Поднявшись в гору и пройдя часовенку - памятник гренадерам, погибшим под Плевной, - Капитонов подошел к трамвайной остановке, но вспомнил, что в десять часов вечера к нему придет Тавокин, и решил зайти в магазин на Маросейке, чтобы купить чего-нибудь к чаю. Принципиальный холостяк, он любил организовывать этакие легкие закуски «а-ля фуршет» и получал особенное удовольствие от их приготовления.

- Простите, вы инженер Капитонов? - услышал он голос. Михаил Михайлович обернулся и увидел незнакомого человека в серой кепке.

- Да, я. Чем могу… - начал Михаил Михайлович, вглядываясь в незнакомца, но тот мягко взял его под руку.

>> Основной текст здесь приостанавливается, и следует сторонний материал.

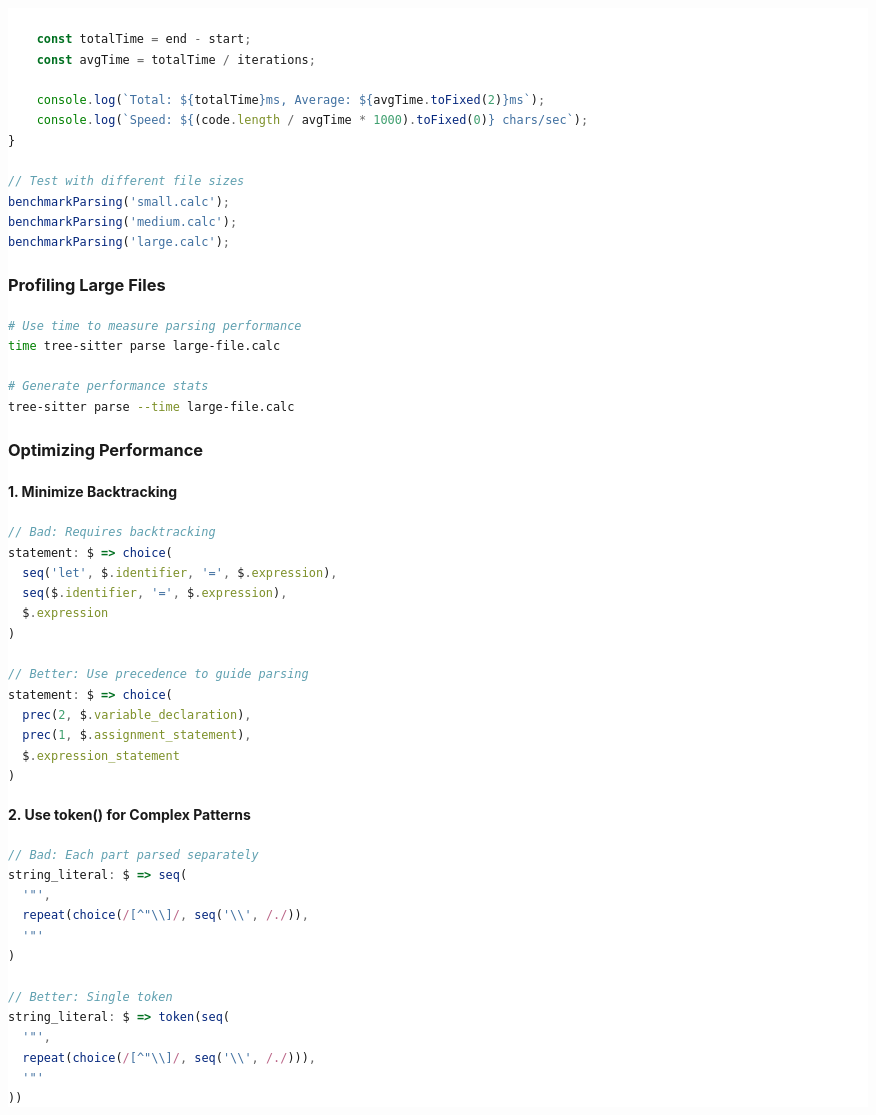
 ```javascript
    
    const totalTime = end - start;
    const avgTime = totalTime / iterations;
    
    console.log(`Total: ${totalTime}ms, Average: ${avgTime.toFixed(2)}ms`);
    console.log(`Speed: ${(code.length / avgTime * 1000).toFixed(0)} chars/sec`);
}

// Test with different file sizes
benchmarkParsing('small.calc');
benchmarkParsing('medium.calc'); 
benchmarkParsing('large.calc');
```

### Profiling Large Files

```bash
# Use time to measure parsing performance
time tree-sitter parse large-file.calc

# Generate performance stats
tree-sitter parse --time large-file.calc
```

### Optimizing Performance

#### 1. Minimize Backtracking
```javascript
// Bad: Requires backtracking
statement: $ => choice(
  seq('let', $.identifier, '=', $.expression),
  seq($.identifier, '=', $.expression),
  $.expression
)

// Better: Use precedence to guide parsing
statement: $ => choice(
  prec(2, $.variable_declaration),
  prec(1, $.assignment_statement), 
  $.expression_statement
)
```

#### 2. Use token() for Complex Patterns
```javascript
// Bad: Each part parsed separately
string_literal: $ => seq(
  '"',
  repeat(choice(/[^"\\]/, seq('\\', /./)), 
  '"'
)

// Better: Single token
string_literal: $ => token(seq(
  '"',
  repeat(choice(/[^"\\]/, seq('\\', /./))),
  '"'
))
```
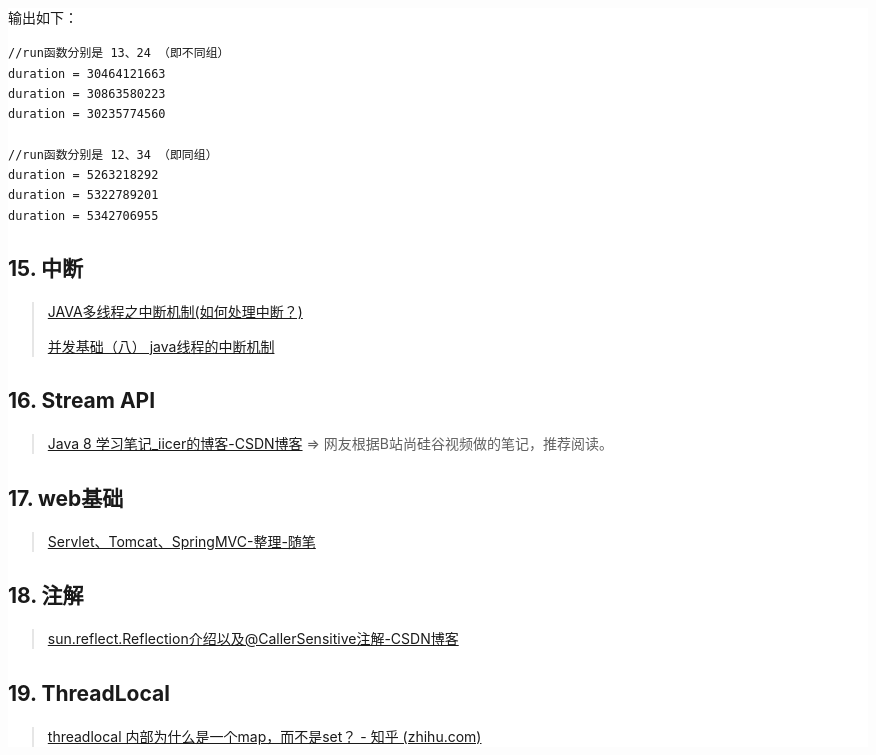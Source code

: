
 ```java
```

输出如下：

```none
//run函数分别是 13、24 （即不同组）
duration = 30464121663
duration = 30863580223
duration = 30235774560

//run函数分别是 12、34 （即同组）
duration = 5263218292
duration = 5322789201
duration = 5342706955
```

## 15. 中断

> [JAVA多线程之中断机制(如何处理中断？)](https://www.cnblogs.com/hapjin/p/5450779.html)
>
> [并发基础（八） java线程的中断机制](https://www.cnblogs.com/jinggod/p/8486096.html)

## 16. Stream API

> [Java 8 学习笔记_iicer的博客-CSDN博客](https://blog.csdn.net/weixin_45225595/article/details/106203264) 	=>	网友根据B站尚硅谷视频做的笔记，推荐阅读。

## 17. web基础

> [Servlet、Tomcat、SpringMVC-整理-随笔](https://www.cnblogs.com/Ashiamd/p/15085668.html)

## 18. 注解

> [sun.reflect.Reflection介绍以及@CallerSensitive注解-CSDN博客](https://blog.csdn.net/liuxiao723846/article/details/110008081)

## 19. ThreadLocal

> [threadlocal 内部为什么是一个map，而不是set？ - 知乎 (zhihu.com)](https://www.zhihu.com/question/58251712/answer/2833109740)

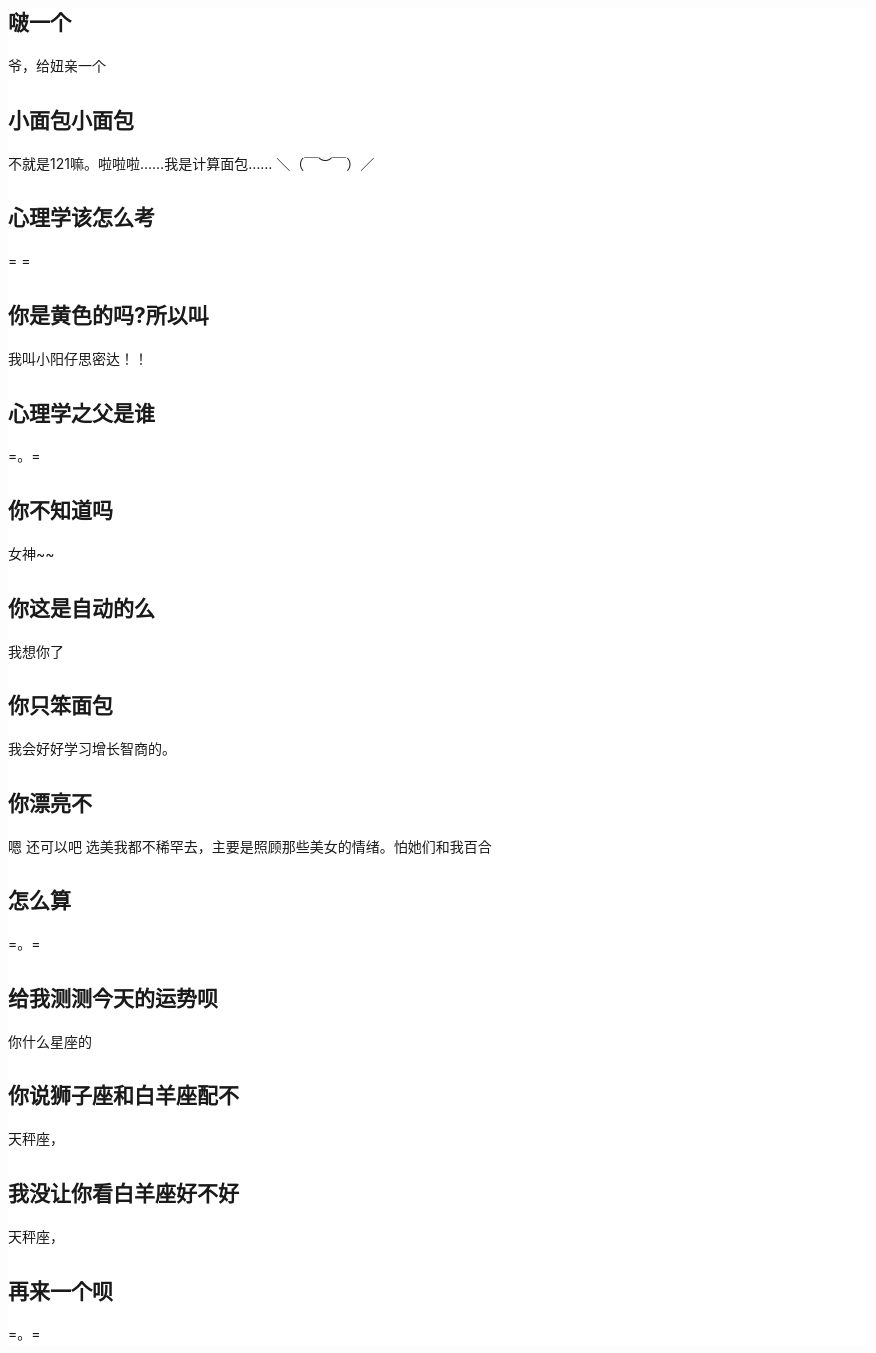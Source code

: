 ## 啵一个
爷，给妞亲一个

## 小面包小面包
不就是121嘛。啦啦啦……我是计算面包…… ＼（￣︶￣）／

## 心理学该怎么考
= =

## 你是黄色的吗?所以叫
我叫小阳仔思密达！！

## 心理学之父是谁
=。=

## 你不知道吗
女神~~

## 你这是自动的么
我想你了

## 你只笨面包
我会好好学习增长智商的。

## 你漂亮不
嗯  还可以吧 选美我都不稀罕去，主要是照顾那些美女的情绪。怕她们和我百合

## 怎么算
=。=

## 给我测测今天的运势呗
你什么星座的

## 你说狮子座和白羊座配不
天秤座，

## 我没让你看白羊座好不好
天秤座，

## 再来一个呗
=。=
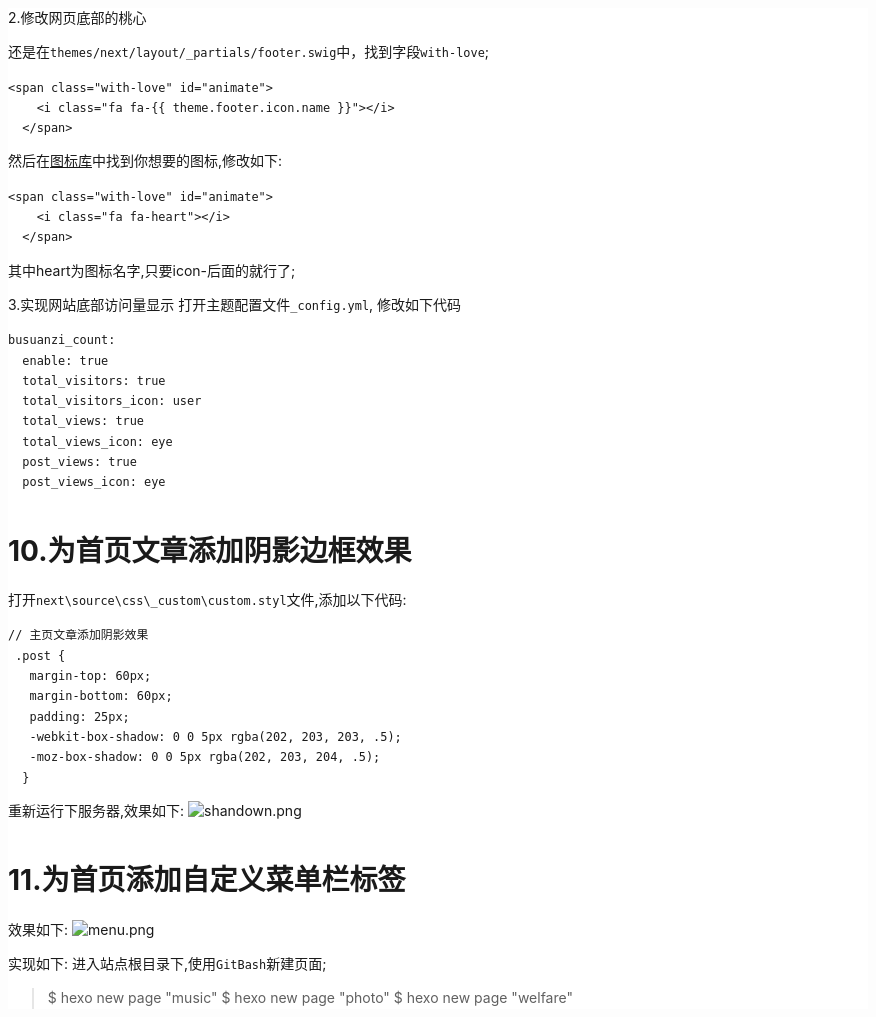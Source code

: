 2.修改网页底部的桃心

还是在`themes/next/layout/_partials/footer.swig`中，找到字段`with-love`;
```
<span class="with-love" id="animate">
    <i class="fa fa-{{ theme.footer.icon.name }}"></i>
  </span>
```
然后在[图标库](http://www.bootcss.com/p/font-awesome/#)中找到你想要的图标,修改如下:
```
<span class="with-love" id="animate">
    <i class="fa fa-heart"></i>
  </span>
```
其中heart为图标名字,只要icon-后面的就行了;

3.实现网站底部访问量显示
打开主题配置文件` _config.yml `,
修改如下代码
```
busuanzi_count:
  enable: true
  total_visitors: true
  total_visitors_icon: user 
  total_views: true
  total_views_icon: eye
  post_views: true
  post_views_icon: eye
```
  
# 10.为首页文章添加阴影边框效果
打开`next\source\css\_custom\custom.styl`文件,添加以下代码:
```
// 主页文章添加阴影效果
 .post {
   margin-top: 60px;
   margin-bottom: 60px;
   padding: 25px;
   -webkit-box-shadow: 0 0 5px rgba(202, 203, 203, .5);
   -moz-box-shadow: 0 0 5px rgba(202, 203, 204, .5);
  }
```
重新运行下服务器,效果如下:
![shandown.png](https://upload-images.jianshu.io/upload_images/5549640-4cd76ff64eba4643.png?imageMogr2/auto-orient/strip%7CimageView2/2/w/1240)

# 11.为首页添加自定义菜单栏标签
效果如下:
![menu.png](https://upload-images.jianshu.io/upload_images/5549640-05e159c9ef5842e3.png?imageMogr2/auto-orient/strip%7CimageView2/2/w/1240)

实现如下:
进入站点根目录下,使用`GitBash`新建页面;
>$ hexo new page "music"
$ hexo new page "photo"
$ hexo new page "welfare"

Капитонов, удивленный этой фамильярностью, хотел выдернуть руку, но незнакомец сжал его локоть и, наклонившись, вполголоса сказал, что он из ОГПУ и просит, не поднимая шума, сесть с ним в машину.

- Какую машину? - все еще не понимая, переспросил Михаил Михайлович, оглянулся, увидел в нескольких шагах сзади большой открытый автомобиль и услышал, как скрипнули тормоза. Рядом с шофером сидел человек. Как только машина остановилась, тот вышел и приблизился к Капитонову.

- Вам объявили, что вы арестованы, гражданин Капитонов?

- Нет… - растерянно пробормотал Михаил Михайлович, еще не сознавая, что происходит. - Это, видимо, недоразумение. Простите, кто вы такие? - спросил Михаил Михайлович, но в душе уже понимал, что на него надвинулось то страшное и непоправимое, о чем он старался раньше не думать.

- Вам же сказали, сотрудники ОГПУ! - ответил человек в кепке, и Михаил Михайлович больше не сопротивлялся.

Уже сидя в машине, он пытался взять себя в руки, сосредоточиться, наметить линию поведения и первых разговоров, от которых, как ему казалось, зависело все. Он вдруг вспомнил, что в кармане пиджака у него лежит письмо Эмир-оглу из Сухума. Внешне оно выглядело безобидной перепиской двух приятелей, но если его будут читать умные, наблюдательные люди; то ему будет трудно объяснить им некоторые строки. Капитонов сунул руку в карман. Нащупав конверт, он скомкал его и хотел незаметно выбросить, но сидевший рядом с ним, не поворачивая головы, сказал:

- Выньте руку из кармана, это бесполезно.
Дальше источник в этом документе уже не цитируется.